■ TASK BRIEF ■
The answer should be a single number: how many lines of the entries below hold the word "After".

■ DATASET EXCERPTS ■
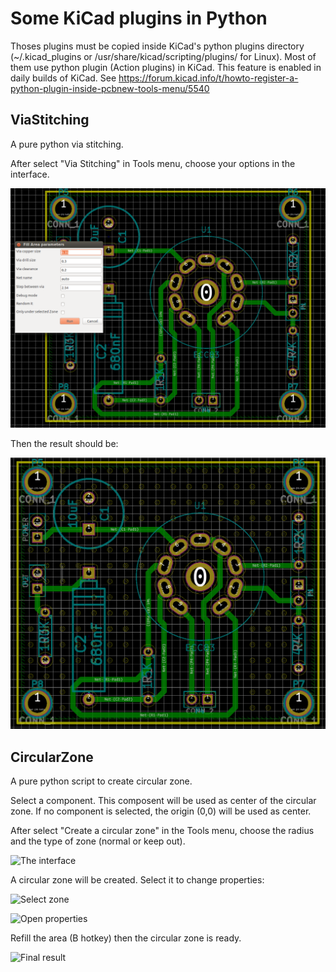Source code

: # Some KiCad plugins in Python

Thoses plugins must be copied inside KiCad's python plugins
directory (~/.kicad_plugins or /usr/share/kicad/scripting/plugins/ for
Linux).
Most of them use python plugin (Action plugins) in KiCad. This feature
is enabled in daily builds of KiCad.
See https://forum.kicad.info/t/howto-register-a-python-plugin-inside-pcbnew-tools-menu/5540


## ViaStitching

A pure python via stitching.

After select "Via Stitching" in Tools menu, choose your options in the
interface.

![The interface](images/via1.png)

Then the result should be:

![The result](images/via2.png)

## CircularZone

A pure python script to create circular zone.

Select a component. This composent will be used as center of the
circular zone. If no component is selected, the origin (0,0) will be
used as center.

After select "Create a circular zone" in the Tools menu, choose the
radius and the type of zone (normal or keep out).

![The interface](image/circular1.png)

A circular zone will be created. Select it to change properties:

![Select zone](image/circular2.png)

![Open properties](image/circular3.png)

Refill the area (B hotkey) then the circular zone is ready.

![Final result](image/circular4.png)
---
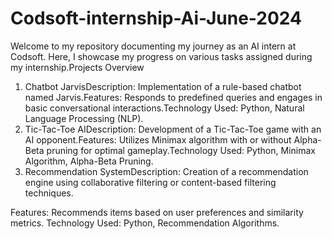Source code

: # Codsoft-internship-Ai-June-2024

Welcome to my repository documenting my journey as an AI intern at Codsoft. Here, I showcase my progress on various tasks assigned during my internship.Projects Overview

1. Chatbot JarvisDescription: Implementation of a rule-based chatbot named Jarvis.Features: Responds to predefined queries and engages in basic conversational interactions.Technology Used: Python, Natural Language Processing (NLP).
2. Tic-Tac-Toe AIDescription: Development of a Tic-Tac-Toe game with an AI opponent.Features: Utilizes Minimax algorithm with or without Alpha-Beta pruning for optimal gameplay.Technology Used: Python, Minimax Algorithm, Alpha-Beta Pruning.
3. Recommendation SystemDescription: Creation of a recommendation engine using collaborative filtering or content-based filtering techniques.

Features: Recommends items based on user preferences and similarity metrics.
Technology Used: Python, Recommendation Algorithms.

■ RESPONSE AREA ■
2